Source information:
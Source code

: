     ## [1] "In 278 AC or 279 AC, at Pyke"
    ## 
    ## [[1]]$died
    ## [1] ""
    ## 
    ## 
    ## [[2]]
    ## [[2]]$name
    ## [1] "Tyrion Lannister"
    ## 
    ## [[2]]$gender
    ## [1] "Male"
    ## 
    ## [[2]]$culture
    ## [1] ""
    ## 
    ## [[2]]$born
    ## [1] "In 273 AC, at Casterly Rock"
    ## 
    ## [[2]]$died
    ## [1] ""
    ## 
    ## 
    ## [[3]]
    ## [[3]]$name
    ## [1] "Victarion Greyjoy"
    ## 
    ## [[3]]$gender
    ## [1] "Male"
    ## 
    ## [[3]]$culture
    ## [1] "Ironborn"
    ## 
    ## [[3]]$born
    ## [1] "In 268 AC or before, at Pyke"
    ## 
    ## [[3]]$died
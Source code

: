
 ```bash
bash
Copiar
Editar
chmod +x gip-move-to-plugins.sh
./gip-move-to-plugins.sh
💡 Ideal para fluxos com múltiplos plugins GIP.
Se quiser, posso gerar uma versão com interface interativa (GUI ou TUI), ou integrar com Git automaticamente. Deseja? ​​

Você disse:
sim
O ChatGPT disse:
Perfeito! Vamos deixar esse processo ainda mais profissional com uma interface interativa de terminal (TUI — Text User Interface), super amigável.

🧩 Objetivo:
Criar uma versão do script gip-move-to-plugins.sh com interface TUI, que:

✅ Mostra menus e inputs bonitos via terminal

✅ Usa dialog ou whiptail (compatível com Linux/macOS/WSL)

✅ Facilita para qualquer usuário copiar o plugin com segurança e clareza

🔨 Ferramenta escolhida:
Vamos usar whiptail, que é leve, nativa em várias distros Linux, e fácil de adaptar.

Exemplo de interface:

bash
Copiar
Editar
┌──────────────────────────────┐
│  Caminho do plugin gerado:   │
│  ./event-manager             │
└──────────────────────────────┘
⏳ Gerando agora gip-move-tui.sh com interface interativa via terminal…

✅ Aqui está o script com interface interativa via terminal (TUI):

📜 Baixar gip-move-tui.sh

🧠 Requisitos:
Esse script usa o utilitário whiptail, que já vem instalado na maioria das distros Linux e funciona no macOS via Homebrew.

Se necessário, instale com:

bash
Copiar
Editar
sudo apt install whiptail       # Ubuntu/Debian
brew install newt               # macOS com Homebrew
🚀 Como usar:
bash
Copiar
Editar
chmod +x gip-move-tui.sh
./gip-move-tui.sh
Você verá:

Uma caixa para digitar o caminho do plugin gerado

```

What to work on:
Retype the listing above exactly as it appears.

Answer to this problem:
Source code

:     ## [1] "In 278 AC or 279 AC, at Pyke"
    ## 
    ## [[1]]$died
    ## [1] ""
    ## 
    ## 
    ## [[2]]
    ## [[2]]$name
    ## [1] "Tyrion Lannister"
    ## 
    ## [[2]]$gender
    ## [1] "Male"
    ## 
    ## [[2]]$culture
    ## [1] ""
    ## 
    ## [[2]]$born
    ## [1] "In 273 AC, at Casterly Rock"
    ## 
    ## [[2]]$died
    ## [1] ""
    ## 
    ## 
    ## [[3]]
    ## [[3]]$name
    ## [1] "Victarion Greyjoy"
    ## 
    ## [[3]]$gender
    ## [1] "Male"
    ## 
    ## [[3]]$culture
    ## [1] "Ironborn"
    ## 
    ## [[3]]$born
    ## [1] "In 268 AC or before, at Pyke"
    ## 
    ## [[3]]$died
Source code

:
 ```bash
bash
Copiar
Editar
chmod +x gip-move-to-plugins.sh
./gip-move-to-plugins.sh
💡 Ideal para fluxos com múltiplos plugins GIP.
Se quiser, posso gerar uma versão com interface interativa (GUI ou TUI), ou integrar com Git automaticamente. Deseja? ​​

Você disse:
sim
O ChatGPT disse:
Perfeito! Vamos deixar esse processo ainda mais profissional com uma interface interativa de terminal (TUI — Text User Interface), super amigável.

🧩 Objetivo:
Criar uma versão do script gip-move-to-plugins.sh com interface TUI, que:

✅ Mostra menus e inputs bonitos via terminal

✅ Usa dialog ou whiptail (compatível com Linux/macOS/WSL)

✅ Facilita para qualquer usuário copiar o plugin com segurança e clareza

🔨 Ferramenta escolhida:
Vamos usar whiptail, que é leve, nativa em várias distros Linux, e fácil de adaptar.

Exemplo de interface:

bash
Copiar
Editar
┌──────────────────────────────┐
│  Caminho do plugin gerado:   │
│  ./event-manager             │
└──────────────────────────────┘
⏳ Gerando agora gip-move-tui.sh com interface interativa via terminal…

✅ Aqui está o script com interface interativa via terminal (TUI):

📜 Baixar gip-move-tui.sh

🧠 Requisitos:
Esse script usa o utilitário whiptail, que já vem instalado na maioria das distros Linux e funciona no macOS via Homebrew.

Se necessário, instale com:

bash
Copiar
Editar
sudo apt install whiptail       # Ubuntu/Debian
brew install newt               # macOS com Homebrew
🚀 Como usar:
bash
Copiar
Editar
chmod +x gip-move-tui.sh
./gip-move-tui.sh
Você verá:

Uma caixa para digitar o caminho do plugin gerado

```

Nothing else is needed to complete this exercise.